Feds Charge Florida Lawyer With Attempt to Bomb Chinese Embassy’s Outer Wall

Ryan Morgan
By Ryan Morgan
November 10, 2023China News
Feds Charge Florida Lawyer With Attempt to Bomb Chinese Embassy’s Outer Wall
The Chinese Embassy in Washington on May 18, 2012. (Robert Macpherson/AFP via Getty Images)

The Department of Justice has arrested and charged a Florida man with attempting to bomb the Chinese Embassy in Washington in September.

The DOJ accuses Christopher Rodriguez, a licensed Florida Attorney, of traveling up to Washington and placing a bag full of explosives against the back wall and outer fence of the Chinese Embassy at some point before 3 a.m. on Sept. 25. The suspected bomb consisted of about 15 pounds of binary explosives, which can be set off by shooting at them with a firearm. Authorities believe Mr. Rodriguez placed the backpack about 12 feet from the outer wall of the embassy and that he attempted to set off the explosive device with a few gunshots.

Members of the Bureau of Alcohol, Tobacco, Firearms and Explosives (ATF) arrested Mr. Rodriguez as he was driving from his home in Panama City, Florida, heading west into Louisiana on Saturday, Nov. 4. Mr. Rodriguez now faces charges in the Washington D.C. federal district court for damaging property occupied by a foreign government, possession of explosive materials during the commission of a federal felony, malicious use of explosive materials, and possession of an unregistered firearm.

The alleged efforts to set off the explosives were unsuccessful and law enforcement eventually recovered the suspicious backpack. Upon searching the suspicious black Ozark Trails bag, investigators found an Expert Grill brand charcoal briquet bag containing two plastic containers with the suspected binary explosive. The backpack was also recovered with a strip of reflective tape that investigators believe was used as an aiming point to assist “one or more subjects” as they fired at the target in the early morning hours.

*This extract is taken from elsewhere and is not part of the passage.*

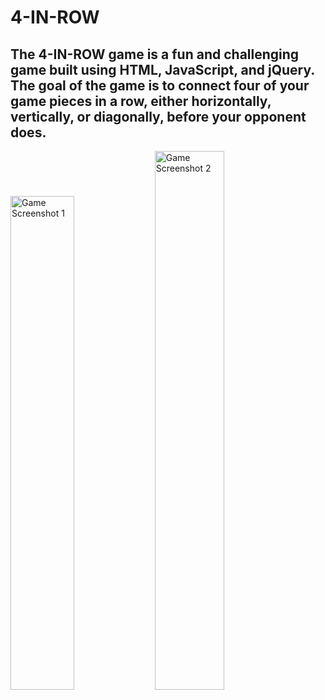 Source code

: # 4-IN-ROW 
## The 4-IN-ROW game is a fun and challenging game built using HTML, JavaScript, and jQuery. The goal of the game is to connect four of your game pieces in a row, either horizontally, vertically, or diagonally, before your opponent does.

<img src="https://github.com/fares-agour/4-IN-ROW/assets/116801554/cb53fad7-9084-48ea-a7a5-0b5f9fb0eabc" alt="Game Screenshot 1" width="45%">


<img src="https://github.com/fares-agour/4-IN-ROW/assets/116801554/b18e87d6-ae14-4dd9-b320-9fd3e5bd27c9" alt="Game Screenshot 2" width="47%">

Near the Chinese embassy, investigators also found firearm shell casings at a nearby gravel pile, impact marks on the outer wall of the embassy complex, and bullet fragments.

The ATF led the investigation to identify the suspect of this alleged bombing attempt. According to an affidavit sworn by ATF Special Agent Denise Katolin Arrans, investigators obtained traffic camera images showing a 2016 Jeep Patriot registered to Mr. Rodriguez passing through Gwinett County, Georgia, on the evening of Sept. 23, and passing through Statesville, North Carolina, the following morning on Sept. 24.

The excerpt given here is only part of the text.